→ **Supplied records**:
※ ※ ※

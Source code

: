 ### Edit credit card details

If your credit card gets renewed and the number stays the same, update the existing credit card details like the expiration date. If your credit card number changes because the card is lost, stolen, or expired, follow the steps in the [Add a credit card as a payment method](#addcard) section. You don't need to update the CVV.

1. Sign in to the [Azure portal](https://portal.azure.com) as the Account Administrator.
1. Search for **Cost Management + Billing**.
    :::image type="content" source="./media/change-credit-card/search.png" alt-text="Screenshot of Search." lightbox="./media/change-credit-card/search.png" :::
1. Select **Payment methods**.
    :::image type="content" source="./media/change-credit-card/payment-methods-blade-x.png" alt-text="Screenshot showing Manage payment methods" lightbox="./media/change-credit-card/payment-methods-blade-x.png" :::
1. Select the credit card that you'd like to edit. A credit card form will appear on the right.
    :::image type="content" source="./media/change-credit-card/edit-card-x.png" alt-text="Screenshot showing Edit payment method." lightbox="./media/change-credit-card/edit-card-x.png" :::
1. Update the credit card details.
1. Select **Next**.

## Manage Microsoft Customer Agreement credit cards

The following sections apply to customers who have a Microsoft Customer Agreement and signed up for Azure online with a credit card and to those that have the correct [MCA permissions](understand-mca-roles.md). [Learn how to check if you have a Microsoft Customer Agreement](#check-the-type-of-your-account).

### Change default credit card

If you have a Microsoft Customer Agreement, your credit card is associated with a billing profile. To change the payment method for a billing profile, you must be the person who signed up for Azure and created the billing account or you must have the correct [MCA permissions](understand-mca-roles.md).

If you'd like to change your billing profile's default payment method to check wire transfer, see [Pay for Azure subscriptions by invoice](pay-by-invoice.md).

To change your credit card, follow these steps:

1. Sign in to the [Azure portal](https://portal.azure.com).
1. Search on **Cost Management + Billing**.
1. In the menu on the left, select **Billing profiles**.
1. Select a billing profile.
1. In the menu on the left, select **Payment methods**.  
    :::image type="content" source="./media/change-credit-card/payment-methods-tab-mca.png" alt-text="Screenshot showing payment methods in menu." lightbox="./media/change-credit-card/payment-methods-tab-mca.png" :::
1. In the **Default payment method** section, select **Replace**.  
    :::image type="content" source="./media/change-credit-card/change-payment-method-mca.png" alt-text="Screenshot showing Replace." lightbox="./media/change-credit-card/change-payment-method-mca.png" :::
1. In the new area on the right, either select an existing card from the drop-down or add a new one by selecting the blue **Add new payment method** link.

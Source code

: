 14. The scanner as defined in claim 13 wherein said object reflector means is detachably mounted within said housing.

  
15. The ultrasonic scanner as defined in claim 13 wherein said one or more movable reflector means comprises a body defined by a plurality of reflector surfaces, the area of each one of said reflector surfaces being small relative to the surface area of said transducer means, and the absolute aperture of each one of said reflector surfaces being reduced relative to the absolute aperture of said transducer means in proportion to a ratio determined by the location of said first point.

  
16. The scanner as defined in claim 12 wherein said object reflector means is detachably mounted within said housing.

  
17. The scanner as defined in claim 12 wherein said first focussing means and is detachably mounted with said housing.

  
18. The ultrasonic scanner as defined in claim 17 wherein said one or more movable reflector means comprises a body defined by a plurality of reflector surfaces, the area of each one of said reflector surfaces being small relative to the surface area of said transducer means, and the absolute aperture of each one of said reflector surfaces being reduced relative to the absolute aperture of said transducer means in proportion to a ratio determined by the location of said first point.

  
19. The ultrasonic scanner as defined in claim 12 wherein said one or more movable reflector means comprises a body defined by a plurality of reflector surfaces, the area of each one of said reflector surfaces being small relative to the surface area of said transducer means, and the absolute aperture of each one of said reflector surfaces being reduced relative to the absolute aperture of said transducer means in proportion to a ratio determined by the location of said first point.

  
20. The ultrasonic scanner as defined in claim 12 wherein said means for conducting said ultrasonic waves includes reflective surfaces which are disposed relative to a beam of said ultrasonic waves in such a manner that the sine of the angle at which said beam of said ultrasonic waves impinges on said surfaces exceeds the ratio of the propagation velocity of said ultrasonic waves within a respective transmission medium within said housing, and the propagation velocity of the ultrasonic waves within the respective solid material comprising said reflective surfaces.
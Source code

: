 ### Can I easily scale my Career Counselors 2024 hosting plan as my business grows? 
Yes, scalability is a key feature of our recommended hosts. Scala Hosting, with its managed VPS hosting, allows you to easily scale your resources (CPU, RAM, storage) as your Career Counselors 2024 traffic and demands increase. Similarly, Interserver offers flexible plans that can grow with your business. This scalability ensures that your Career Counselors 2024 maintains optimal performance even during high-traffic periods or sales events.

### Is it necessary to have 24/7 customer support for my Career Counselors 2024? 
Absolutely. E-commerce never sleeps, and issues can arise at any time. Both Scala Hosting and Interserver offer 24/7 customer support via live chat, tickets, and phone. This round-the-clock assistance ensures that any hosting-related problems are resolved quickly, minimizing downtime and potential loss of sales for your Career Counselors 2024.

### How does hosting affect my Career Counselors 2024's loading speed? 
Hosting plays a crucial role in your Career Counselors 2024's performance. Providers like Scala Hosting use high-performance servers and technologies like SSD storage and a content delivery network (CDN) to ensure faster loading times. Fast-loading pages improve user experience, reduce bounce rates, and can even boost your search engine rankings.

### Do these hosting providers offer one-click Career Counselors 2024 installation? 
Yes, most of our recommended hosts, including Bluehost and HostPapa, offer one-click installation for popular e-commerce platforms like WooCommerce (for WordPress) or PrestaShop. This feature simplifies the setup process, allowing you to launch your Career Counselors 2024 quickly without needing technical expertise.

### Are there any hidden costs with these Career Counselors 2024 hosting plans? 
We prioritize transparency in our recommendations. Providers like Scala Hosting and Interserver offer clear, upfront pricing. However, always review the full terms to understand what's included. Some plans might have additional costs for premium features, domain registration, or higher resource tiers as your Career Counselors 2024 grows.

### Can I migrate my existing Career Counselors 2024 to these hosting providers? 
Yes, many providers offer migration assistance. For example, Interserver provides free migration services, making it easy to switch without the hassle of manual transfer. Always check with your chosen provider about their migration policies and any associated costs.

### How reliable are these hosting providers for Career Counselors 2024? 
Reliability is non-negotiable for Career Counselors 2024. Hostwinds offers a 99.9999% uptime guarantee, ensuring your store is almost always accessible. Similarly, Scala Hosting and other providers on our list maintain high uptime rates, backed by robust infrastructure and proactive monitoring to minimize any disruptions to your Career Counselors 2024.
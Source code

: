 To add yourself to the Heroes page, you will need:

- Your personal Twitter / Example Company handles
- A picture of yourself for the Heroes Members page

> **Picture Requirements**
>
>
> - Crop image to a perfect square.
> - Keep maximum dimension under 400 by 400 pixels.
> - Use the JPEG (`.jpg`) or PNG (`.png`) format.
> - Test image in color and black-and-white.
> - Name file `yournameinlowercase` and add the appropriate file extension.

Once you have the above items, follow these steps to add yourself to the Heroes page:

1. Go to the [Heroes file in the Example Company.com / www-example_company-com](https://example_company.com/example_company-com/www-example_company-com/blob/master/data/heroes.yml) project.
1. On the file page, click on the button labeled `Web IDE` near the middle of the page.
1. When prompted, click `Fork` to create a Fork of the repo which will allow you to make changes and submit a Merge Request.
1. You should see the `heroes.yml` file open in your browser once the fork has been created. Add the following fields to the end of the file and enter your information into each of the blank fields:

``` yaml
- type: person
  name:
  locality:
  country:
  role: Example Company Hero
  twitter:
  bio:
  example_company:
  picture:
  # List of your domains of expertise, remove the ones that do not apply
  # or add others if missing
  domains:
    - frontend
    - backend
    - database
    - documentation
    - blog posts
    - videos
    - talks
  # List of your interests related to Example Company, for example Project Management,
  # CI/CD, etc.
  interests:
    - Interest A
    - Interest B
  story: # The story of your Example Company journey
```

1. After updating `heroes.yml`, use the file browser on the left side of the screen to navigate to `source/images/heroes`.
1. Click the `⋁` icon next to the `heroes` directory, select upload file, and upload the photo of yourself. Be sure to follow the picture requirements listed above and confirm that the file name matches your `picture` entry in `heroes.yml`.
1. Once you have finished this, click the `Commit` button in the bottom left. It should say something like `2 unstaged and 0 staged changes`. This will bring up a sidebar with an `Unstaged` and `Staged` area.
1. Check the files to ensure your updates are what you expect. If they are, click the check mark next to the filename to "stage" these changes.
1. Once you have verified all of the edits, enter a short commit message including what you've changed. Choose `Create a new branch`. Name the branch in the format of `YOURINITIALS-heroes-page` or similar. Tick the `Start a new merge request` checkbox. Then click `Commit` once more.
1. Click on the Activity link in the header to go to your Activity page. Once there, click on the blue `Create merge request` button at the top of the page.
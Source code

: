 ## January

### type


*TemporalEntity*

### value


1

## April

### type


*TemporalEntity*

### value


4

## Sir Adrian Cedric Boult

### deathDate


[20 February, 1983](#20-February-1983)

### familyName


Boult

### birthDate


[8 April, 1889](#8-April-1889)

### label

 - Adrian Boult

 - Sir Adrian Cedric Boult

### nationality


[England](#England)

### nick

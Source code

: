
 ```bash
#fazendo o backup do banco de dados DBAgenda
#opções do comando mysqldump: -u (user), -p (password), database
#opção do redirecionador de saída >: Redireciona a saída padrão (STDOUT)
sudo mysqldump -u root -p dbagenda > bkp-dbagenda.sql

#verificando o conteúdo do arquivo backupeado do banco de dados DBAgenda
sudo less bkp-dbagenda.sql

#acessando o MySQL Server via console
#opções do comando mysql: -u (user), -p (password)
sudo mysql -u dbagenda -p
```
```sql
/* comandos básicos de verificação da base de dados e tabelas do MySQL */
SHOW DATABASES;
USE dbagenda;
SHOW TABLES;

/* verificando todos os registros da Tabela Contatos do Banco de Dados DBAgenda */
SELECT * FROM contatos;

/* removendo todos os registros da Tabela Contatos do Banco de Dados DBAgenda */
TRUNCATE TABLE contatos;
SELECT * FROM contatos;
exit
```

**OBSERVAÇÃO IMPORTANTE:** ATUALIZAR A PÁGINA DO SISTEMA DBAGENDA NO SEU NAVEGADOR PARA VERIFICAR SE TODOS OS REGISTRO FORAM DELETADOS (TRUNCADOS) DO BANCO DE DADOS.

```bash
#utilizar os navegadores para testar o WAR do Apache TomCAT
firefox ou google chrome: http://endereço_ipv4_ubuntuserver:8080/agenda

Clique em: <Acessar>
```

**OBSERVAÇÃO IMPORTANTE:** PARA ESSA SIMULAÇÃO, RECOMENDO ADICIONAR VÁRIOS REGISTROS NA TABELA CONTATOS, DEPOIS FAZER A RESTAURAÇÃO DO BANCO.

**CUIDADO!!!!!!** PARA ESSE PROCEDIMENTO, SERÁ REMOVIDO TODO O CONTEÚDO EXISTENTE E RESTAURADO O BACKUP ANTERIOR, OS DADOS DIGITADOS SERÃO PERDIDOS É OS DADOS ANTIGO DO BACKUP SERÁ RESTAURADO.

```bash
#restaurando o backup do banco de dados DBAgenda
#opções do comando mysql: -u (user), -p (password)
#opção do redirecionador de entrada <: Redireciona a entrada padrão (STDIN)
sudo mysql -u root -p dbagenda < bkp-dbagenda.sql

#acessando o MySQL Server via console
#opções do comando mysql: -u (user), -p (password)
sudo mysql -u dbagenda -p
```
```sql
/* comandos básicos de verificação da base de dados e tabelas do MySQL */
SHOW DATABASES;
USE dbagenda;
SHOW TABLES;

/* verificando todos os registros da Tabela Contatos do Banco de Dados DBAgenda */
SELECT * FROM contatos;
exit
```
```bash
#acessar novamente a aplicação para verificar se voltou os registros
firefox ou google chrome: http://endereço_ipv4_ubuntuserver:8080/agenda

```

※ ※ ※

→ **Problem details**: Copy only this part of the entries above: the line with "Use the JPEG", the line with "Once you have the", and the lines between, all exactly as written.

→ **Exercise result**:
> - Use the JPEG (`.jpg`) or PNG (`.png`) format.
> - Test image in color and black-and-white.
> - Name file `yournameinlowercase` and add the appropriate file extension.

Once you have the above items, follow these steps to add yourself to the Heroes page:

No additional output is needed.